Their Fractured Light (Starbound #3)(53)
This time when I stumble back across the lobby I don’t bother to look at the doorman. I’m never coming back here again. It doesn’t matter if I look like I’m falling apart.
The sunlight feels like knives when the revolving doors spit me back out onto the street. My eyes are burning still, and when I bump into a couple as I head for the sidewalk, they take one look at me and draw away in a hurry. I glance at the glass-fronted doors and see red-rimmed eyes, a streak of crimson where I must have rubbed my bleeding hand across my face, hair wild. I have to get off the upper level—I can’t fit in here right now. I shove my stolen hat back onto my head, scrubbing my hand against my shirt.
I start retracing my steps toward the elevator but change my mind and head for the one in the opposite direction. It’s farther away, but it’s too much of a risk to use the one I used before, the one I took with Gideon. Too late I remember the burner palm pad he gave me, still in my pocket. Damn it, damn it, damn it. Even I could track someone on a GPS-enabled device like this. I’m not thinking. I need to think.
A messenger’s waiting for the crossing signal at the end of the sidewalk, checking his own palm pad, his electrobike humming underneath him. I force my shaking hands to still long enough for me to slip the burner phone into the side pocket of the bag slung round his body.
Let Gideon—the Knave—track the messenger all around the city while I run.

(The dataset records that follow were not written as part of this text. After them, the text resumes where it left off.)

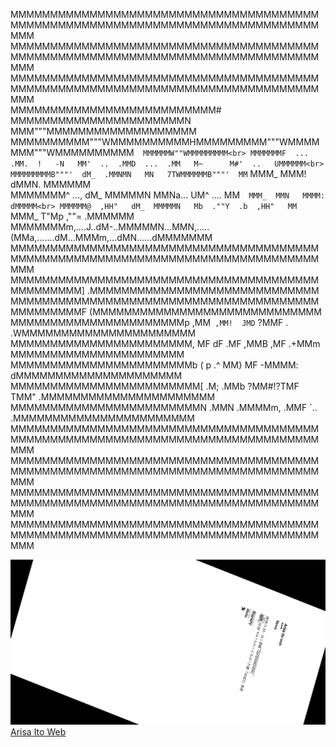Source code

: MMMMMMMMMMMMMMMMMMMMMMMMMMMMMMMMMMMMMMMMMMMMMMMMMMMMMMMMMMMMMMMMMMMMMMMMMMMMMMMMM<br>
MMMMMMMMMMMMMMMMMMMMMMMMMMMMMMMMMMMMMMMMMMMMMMMMMMMMMMMMMMMMMMMMMMMMMMMMMMMMMMMMM<br>
MMMMMMMMMMMMMMMMMMMMMMMMMMMMMMMMMMMMMMMMMMMMMMMMMMMMMMMMMMMMMMMMMMMMMMMMMMMMMMMMM<br>
MMMMMMMMMMMMMMMMMMMMMMMMMM#   MMMMMMMMMMMMMMMMMMMMMMN   MMM"""MMMMMMMMMMMMMMMMMMM<br>
MMMMMMMMMM"""WMMMMMMMMMMHMMMMMMMMM"""WMMMMMMM"""WMMMMMMMMMM`  MMMMMMW""WMMMMMMMMM<br>
MMMMMMMF  ...  .MM.  !   -N   MM'  ..  .MMD  ...  .MM   M~      M#'  ..   UMMMMMM<br>
MMMMMMMMMB"""'  dM_  .MMNMN   MN   7TWMMMMMMB"""'  MM`  MMM_  MMM!  dMMN.  MMMMMM<br>
MMMMMMM^  ...,  dM_  MMMMMN   MMNa...   UM^  ....  MM`  MMM_  MMN   MMMM:  dMMMMM<br>
MMMMMM@  ,HH"   dM_  MMMMMN   Mb  .""Y  .b  ,HH"   MM`  MMM_  T"Mp  ,""=  .MMMMMM<br>
MMMMMMMm,....J..dM-..MMMMMN...MMN,.....(MMa,.......dM...MMMm,...dMN......dMMMMMMM<br>
MMMMMMMMMMMMMMMMMMMMMMMMMMMMMMMMMMMMMMMMMMMMMMMMMMMMMMMMMMMMMMMMMMMMMMMMMMMMMMMMM<br>
MMMMMMMMMMMMMMMMMMMMMMMMMMMMMMMMMMMMMMMMMMMMMMMM]  .MMMMMMMMMMMMMMMMMMMMMMMMMMMMM<br>
MMMMMMMMMMMMMMMMMMMMMMMMMMMMMMMMMMMMMMMMMMMMMMMMF  (MMMMMMMMMMMMMMMMMMMMMMMMMMMMM<br>
MMMMMMMMMMMMMMMMMMMMMMp  ,MM` ,MM!  JMD`     ?MMF  .     .WMMMMMMMMMMMMMMMMMMMMMM<br>
MMMMMMMMMMMMMMMMMMMMMMM,  MF   dF  .MF  ,MMB  ,MF  .+MMm   MMMMMMMMMMMMMMMMMMMMMM<br>
MMMMMMMMMMMMMMMMMMMMMMMb  (  p .^  MM}         MF  -MMMM:  dMMMMMMMMMMMMMMMMMMMMM<br>
MMMMMMMMMMMMMMMMMMMMMMMM[   .M;   .MMb  ?MM#!?TMF   TMM"  .MMMMMMMMMMMMMMMMMMMMMM<br>
MMMMMMMMMMMMMMMMMMMMMMMMN  .MMN  .MMMMm,     .MMF `..    .MMMMMMMMMMMMMMMMMMMMMMM<br>
MMMMMMMMMMMMMMMMMMMMMMMMMMMMMMMMMMMMMMMMMMMMMMMMMMMMMMMMMMMMMMMMMMMMMMMMMMMMMMMMM<br>
MMMMMMMMMMMMMMMMMMMMMMMMMMMMMMMMMMMMMMMMMMMMMMMMMMMMMMMMMMMMMMMMMMMMMMMMMMMMMMMMM<br>
MMMMMMMMMMMMMMMMMMMMMMMMMMMMMMMMMMMMMMMMMMMMMMMMMMMMMMMMMMMMMMMMMMMMMMMMMMMMMMMMM<br>
MMMMMMMMMMMMMMMMMMMMMMMMMMMMMMMMMMMMMMMMMMMMMMMMMMMMMMMMMMMMMMMMMMMMMMMMMMMMMMMMM<br>


![ogp](./static/img/ogp.png)<br>
[Arisa Ito Web](https://arisaito.com/) <br>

While I disappear.
When the heat and smog of the undercity wrap around me again, it’s like the comforting arms of a friend welcoming me home. Suddenly I remember why I hid here my first month or two on Corinth. It wasn’t just lack of funds. Here, despite the blood on my face, the panic in my movements, nobody looks twice at me.
It’ll be getting dark up above, and down here the lanterns are being lit. It’s getting harder to keep moving. I have to find a place to stop.
I can’t pay for a room somewhere without accessing my accounts, which he’s got to be tracking—using the stolen jewelry to buy my way in would throw up red flags in a respectable place and paint a target on my back in the rest. There are a number of free hostels and shelters here that don’t require ident verification or retinal scans to access, but Gideon will be searching those. He’ll know I’m too smart to use either the Alexis ident chip or Bianca’s, and he’ll assume I’ll go somewhere I can be anonymous. So I head for one of the police-monitored stations. It’d be mad to go to a place where the identities of all residents and tenants immediately go into the government system—even more easily accessed by a skilled hacker than the privately owned hostel systems.
Normally I’d hang around until I found a likely target to sneak me in—someone just desperate enough to be taken in by big eyes and a smile—but I can’t remember how to do it, how to gauge people. The faces that I pass are alien, their expressions written in a language I don’t know how to read anymore. So instead I head around back and wait until the fire exit opens a crack—a girl with a shaved head and fluorescent yellow earrings ducks out of it to smoke, wedging a platform boot in the doorway to keep herself from getting locked out.
I abandon everything and just shove a string of pearls into her hand. “I need to get in,” I rasp. “Quietly.” She stares at the pearls, then at me. She doesn’t know if they’re real. Any second she’s going to tell me to go screw myself and slam the door in my face.
But instead she licks the tip of the joint to extinguish it and stuffs both it and the pearls down the front of her shirt, then kicks the door open. She doesn’t say anything, though her eyes stick to me as I move past her. When I look over my shoulder, she’s already gone, shoulders hunched as she half jogs up the alley to vanish into the crowds beyond.
Inside, the gloom is as thick as in the alley outside. Steel-framed bunk beds line the room, topped by bare mattresses. A few heads lift when I come in, but if anyone notices I’m not the girl who left, they say nothing. That’s why I chose this place. Half of these people are felons checking in for parole, and the other half are headed that way in a few years. They don’t care who they sleep next to. The occupancy scans that sweep by every half hour or so don’t check IDs, as long as the number of people in the rooms matches the number of people who went through check-in.
I find a bottom bunk in the corner, vacant but for a few candy bar wrappers. I avoid the large stain toward the foot of the mattress, unidentifiable in the meager light, and crawl in against the wall until I’m hidden in the shadows.
I will my body to stop shaking. Tell myself I’m safe now. That he can’t find me. That out of sight of the security eye in the center of the ceiling, not even a thorough facial recognition scan through every security camera in the district could find me. But now that I’ve stopped, it’s not fear that’s making me shiver.
Eyes burning, I try to block out the smells, the noise, the scratchy mattress and the odor of mildew wafting up from the fabric.
Here at the bottom of the city, no one cares when you start to cry. Half the people in this room are suffering from some kind of withdrawal or another, and the rest know to leave well enough alone. You don’t come here seeking comfort. You come here to disappear.
The squalor should make me long for the penthouse. I should be imagining the cocktails the SmartWaiter can produce, remembering the feel of Kristina’s soft sheets, closing my eyes and seeing the false stars emerging on the windows in my mind’s eye.